Demise of Asylum Seekers’ Health Advisory Group Criticised
17 December 2013 at 10:58 am
The Refugee Council of Australia (RCOA) has expressed deep concern over the Coalition Government’s decision to disband a key advisory group responsible for overseeing the health of asylum seekers in Australia.
Last week 11 members of the Immigration Health Advisory Group (IHAG), comprising expert medical professionals, psychiatrists, psychologists, GPs and an observer from the Commonwealth Ombudsman, were stood down, leaving only the Chair in the role.
The IHAG was established in 2006 in response to recommendations of the Palmer and Comrie inquiries into serious failings in the immigration detention system.
RCOA Chief Executive Officer Paul Power said replacing the IHAG’s multi-disciplinary medical expertise would be difficult.

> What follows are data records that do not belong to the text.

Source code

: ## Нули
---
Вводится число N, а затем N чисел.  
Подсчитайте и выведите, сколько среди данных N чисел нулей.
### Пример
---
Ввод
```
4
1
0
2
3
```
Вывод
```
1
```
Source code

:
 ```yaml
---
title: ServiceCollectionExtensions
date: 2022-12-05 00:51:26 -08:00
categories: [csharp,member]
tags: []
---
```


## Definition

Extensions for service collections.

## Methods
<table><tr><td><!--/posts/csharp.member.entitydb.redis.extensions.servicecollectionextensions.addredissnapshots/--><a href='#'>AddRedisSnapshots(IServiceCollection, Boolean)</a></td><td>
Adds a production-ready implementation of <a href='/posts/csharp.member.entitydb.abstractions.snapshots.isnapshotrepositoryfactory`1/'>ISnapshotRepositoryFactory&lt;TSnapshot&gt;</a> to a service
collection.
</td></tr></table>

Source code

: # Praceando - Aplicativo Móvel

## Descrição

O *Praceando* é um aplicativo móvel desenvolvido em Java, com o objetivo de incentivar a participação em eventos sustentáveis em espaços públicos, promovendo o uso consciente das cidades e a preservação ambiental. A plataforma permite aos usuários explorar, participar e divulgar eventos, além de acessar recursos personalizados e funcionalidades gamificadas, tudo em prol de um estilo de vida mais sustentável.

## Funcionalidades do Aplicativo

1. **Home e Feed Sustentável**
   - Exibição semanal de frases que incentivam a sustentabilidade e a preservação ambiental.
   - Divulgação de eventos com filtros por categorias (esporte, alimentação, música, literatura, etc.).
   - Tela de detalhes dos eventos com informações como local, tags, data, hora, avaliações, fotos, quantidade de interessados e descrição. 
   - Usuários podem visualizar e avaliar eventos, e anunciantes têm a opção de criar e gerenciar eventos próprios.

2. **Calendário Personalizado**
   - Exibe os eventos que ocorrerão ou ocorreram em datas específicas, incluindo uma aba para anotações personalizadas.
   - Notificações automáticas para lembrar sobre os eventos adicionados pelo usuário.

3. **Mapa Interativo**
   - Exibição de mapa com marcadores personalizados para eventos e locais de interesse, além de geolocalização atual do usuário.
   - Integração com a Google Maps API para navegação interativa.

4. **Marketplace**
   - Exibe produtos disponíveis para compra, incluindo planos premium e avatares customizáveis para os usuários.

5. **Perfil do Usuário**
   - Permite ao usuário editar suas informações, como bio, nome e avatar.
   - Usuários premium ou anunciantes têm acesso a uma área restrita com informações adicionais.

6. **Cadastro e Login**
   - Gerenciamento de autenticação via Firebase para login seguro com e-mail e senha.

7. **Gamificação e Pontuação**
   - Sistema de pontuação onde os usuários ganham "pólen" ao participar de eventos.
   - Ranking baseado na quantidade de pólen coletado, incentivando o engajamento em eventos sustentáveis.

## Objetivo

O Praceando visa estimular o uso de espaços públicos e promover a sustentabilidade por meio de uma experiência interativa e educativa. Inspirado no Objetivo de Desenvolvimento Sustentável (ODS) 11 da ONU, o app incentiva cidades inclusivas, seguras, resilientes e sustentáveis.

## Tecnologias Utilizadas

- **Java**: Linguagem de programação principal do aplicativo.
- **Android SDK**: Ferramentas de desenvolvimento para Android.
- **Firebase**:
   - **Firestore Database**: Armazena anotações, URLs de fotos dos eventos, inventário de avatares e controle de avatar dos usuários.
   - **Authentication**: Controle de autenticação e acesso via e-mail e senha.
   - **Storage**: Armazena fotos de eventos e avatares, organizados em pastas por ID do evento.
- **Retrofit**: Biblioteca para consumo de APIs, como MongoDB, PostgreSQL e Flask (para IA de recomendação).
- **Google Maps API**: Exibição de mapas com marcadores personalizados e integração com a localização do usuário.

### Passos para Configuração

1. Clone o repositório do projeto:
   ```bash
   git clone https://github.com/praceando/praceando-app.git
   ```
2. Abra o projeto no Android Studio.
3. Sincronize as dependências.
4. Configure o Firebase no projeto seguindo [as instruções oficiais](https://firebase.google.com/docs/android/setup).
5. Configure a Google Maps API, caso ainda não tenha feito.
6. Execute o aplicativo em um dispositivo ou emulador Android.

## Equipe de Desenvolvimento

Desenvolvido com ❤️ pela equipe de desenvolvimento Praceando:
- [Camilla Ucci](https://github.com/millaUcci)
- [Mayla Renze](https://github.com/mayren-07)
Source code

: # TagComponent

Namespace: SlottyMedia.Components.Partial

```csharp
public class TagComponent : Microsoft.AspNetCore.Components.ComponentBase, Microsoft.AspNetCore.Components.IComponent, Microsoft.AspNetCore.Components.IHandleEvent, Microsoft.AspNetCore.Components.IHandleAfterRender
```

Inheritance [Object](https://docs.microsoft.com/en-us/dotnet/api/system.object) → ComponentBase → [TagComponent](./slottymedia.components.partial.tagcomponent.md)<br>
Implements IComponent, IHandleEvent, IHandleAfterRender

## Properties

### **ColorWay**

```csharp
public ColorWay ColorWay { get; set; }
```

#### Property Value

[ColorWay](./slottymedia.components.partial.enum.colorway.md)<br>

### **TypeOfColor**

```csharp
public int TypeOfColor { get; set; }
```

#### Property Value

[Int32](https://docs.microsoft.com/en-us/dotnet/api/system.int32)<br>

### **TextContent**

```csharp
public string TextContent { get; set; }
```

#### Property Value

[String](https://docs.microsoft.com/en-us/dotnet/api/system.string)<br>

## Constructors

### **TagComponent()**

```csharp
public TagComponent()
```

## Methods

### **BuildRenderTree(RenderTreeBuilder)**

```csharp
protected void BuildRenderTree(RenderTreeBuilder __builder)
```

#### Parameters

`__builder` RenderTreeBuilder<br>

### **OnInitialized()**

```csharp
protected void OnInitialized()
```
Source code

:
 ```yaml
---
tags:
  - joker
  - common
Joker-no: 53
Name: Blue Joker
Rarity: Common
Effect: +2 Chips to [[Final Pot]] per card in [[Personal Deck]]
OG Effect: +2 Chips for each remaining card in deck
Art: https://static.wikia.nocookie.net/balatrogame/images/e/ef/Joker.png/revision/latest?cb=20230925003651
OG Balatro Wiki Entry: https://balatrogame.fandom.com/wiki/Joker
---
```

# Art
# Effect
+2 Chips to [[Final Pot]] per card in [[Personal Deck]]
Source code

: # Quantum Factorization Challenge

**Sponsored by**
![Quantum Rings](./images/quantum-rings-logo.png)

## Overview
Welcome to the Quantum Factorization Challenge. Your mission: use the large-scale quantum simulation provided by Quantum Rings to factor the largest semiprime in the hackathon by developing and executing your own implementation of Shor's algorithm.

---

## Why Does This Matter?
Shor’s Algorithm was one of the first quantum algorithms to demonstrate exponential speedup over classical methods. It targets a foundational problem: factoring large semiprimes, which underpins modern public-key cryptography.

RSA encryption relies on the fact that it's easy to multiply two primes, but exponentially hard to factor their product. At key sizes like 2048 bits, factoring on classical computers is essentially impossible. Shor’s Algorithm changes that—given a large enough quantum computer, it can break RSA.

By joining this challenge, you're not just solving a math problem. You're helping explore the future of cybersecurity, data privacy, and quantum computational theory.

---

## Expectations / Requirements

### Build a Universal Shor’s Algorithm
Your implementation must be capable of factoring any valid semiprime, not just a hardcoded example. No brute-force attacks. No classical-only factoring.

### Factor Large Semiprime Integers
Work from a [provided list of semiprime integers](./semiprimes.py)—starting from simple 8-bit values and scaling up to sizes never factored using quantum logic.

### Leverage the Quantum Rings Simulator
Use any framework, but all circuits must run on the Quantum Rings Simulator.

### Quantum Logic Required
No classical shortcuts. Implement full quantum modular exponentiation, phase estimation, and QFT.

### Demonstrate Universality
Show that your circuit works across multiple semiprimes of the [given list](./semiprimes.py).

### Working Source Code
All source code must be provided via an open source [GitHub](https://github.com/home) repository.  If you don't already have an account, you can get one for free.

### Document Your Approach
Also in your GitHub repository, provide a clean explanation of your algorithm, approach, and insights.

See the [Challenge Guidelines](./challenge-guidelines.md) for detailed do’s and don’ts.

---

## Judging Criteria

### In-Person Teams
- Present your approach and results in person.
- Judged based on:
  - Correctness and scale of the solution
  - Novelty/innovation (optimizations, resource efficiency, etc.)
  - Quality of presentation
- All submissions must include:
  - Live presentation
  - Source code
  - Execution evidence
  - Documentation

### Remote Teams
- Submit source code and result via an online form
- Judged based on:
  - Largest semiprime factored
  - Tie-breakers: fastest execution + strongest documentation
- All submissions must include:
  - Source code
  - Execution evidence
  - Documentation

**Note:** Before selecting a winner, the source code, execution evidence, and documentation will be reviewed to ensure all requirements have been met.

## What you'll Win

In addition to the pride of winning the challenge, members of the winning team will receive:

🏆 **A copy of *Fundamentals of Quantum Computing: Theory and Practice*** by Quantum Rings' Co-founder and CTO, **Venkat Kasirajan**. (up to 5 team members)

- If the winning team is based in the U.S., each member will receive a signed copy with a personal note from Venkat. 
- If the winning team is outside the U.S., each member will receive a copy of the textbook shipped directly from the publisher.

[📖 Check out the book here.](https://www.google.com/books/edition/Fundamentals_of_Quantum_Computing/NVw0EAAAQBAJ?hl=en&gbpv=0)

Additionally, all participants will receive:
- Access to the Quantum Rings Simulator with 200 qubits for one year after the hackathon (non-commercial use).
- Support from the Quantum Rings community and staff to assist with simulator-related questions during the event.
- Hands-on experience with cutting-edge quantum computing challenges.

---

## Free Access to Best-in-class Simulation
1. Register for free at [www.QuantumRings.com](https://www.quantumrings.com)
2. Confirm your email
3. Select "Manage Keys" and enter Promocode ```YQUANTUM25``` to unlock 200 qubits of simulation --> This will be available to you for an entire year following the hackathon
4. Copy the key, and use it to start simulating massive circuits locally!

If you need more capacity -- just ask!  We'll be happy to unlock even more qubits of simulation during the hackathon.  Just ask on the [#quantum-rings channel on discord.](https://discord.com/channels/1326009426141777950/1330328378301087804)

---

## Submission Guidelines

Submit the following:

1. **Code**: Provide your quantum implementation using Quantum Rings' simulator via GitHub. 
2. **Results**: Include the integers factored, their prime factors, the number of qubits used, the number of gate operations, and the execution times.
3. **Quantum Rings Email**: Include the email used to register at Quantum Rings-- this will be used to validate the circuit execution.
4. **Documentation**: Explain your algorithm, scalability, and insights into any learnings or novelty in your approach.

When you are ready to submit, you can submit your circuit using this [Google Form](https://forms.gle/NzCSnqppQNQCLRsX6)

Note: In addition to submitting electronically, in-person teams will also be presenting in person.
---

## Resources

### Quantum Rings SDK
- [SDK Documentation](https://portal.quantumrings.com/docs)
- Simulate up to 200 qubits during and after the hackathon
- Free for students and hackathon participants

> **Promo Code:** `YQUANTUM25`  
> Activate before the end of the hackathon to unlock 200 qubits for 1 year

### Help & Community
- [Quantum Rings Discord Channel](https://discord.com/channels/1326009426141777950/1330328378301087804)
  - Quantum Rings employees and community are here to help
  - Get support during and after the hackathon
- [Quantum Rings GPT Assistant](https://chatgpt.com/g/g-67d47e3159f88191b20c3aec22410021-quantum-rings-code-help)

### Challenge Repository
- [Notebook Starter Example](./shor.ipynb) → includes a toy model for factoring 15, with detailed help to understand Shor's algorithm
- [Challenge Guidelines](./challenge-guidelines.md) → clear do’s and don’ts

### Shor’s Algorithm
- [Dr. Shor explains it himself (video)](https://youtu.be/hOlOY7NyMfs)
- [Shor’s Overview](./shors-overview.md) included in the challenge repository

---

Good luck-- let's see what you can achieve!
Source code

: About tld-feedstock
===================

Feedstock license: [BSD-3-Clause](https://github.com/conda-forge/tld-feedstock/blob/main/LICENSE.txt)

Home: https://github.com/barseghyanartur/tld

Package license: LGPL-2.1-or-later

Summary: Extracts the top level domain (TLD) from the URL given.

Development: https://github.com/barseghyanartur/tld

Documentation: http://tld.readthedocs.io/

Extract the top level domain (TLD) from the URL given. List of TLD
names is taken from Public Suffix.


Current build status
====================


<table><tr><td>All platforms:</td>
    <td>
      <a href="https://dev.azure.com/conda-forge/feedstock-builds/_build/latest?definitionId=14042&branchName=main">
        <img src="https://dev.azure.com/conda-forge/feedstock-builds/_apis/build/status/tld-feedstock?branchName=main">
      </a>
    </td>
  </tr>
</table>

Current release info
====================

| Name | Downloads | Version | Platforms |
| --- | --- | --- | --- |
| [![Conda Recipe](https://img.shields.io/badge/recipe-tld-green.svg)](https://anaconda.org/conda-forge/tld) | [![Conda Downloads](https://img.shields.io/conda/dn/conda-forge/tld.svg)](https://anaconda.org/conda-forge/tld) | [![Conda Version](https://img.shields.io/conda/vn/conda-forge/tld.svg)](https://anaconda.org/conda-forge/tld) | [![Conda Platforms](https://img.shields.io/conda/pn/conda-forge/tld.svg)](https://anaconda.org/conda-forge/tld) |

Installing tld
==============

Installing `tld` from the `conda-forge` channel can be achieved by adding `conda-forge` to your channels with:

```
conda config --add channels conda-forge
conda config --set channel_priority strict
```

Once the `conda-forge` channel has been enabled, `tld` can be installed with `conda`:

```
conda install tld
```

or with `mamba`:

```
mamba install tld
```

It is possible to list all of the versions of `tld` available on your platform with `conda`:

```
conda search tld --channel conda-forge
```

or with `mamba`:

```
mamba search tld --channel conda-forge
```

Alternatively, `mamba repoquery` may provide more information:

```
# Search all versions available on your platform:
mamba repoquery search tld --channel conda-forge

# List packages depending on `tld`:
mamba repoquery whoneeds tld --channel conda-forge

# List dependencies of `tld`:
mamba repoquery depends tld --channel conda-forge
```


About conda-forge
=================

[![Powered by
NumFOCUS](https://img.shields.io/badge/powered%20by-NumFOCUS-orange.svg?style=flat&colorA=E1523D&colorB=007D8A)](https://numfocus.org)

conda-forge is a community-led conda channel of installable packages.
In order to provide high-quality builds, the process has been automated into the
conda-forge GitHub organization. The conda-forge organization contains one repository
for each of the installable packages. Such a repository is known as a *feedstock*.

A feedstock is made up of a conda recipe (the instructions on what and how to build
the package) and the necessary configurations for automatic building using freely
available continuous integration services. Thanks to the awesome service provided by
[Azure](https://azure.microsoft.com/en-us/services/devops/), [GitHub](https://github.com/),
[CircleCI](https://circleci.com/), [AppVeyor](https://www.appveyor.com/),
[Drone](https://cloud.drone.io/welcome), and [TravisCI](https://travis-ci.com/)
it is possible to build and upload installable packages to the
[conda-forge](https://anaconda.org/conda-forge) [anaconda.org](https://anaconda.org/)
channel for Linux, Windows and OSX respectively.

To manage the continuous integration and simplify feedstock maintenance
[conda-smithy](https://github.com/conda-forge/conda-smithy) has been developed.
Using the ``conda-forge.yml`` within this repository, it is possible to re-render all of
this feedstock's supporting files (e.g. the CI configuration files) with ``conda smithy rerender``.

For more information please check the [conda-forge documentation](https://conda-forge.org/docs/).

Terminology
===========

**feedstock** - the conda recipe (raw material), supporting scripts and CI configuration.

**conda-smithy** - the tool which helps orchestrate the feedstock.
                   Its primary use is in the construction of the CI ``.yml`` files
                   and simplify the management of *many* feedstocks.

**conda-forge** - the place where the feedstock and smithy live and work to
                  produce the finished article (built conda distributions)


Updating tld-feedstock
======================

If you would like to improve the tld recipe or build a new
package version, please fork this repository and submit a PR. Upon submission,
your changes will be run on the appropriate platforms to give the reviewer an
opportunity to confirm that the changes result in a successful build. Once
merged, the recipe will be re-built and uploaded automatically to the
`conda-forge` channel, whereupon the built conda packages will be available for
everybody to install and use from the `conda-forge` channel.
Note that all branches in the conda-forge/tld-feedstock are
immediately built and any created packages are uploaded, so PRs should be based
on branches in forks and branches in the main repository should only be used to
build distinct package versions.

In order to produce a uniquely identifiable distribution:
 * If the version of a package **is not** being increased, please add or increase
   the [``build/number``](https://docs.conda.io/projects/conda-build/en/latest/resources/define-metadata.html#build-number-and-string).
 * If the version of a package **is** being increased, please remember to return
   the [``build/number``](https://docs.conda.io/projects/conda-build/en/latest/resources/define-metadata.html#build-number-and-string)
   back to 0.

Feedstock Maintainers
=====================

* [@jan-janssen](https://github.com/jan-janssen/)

“The IHAG has played a critical role in observing conditions faced by asylum seekers in detention, in designing, implementing and monitoring health care services for asylum seekers in detention and in the community as well as newly-settled humanitarian entrants,” he said.
“The Department needs to demonstrate what arrangements will be put in place to replace the IHAG and how this will serve as an effective independent voice to ensure that general and mental health services meet the needs of asylum seekers.”
Power said the demise of IHAG added to concerns expressed by RCOA’s members about the direction of Australia’s policies towards asylum seekers and refugees.
“Early indications suggest that the new Government is increasingly using a more punitive approach to detention, both offshore and in Australia, to achieve its policy objectives. This creates a serious risk of replicating the unsustainable pressures placed on the immigration detention network a decade ago,” he said.
“When asylum seekers languishing in long-term indefinite detention are not given a clear indication of when they will be released, their mental health rapidly deteriorates and pressures on the detention network can explode into the crises experienced in 2010-11 and between 1999 and 2004.
“The long-term indefinite detention of people who have asked Australia for refugee protection has proven repeatedly to create a set of circumstances where everyone loses – vulnerable asylum seekers, staff, agencies and decision-makers have all been damaged.
“The damage caused by long-term indefinite detention resulted in the Howard Government and its successors turning to alternatives to detention like community detention and community support for asylum seekers on bridging visas.
“The Government must not repeat the mistakes of the past. Detention should only be used as a last resort and for administrative purposes. One of the key lessons from the Palmer and Comrie inquiries was the need for accountability and transparency and taking responsibility for the care of vulnerable people who have asked Australia for protection against persecution.”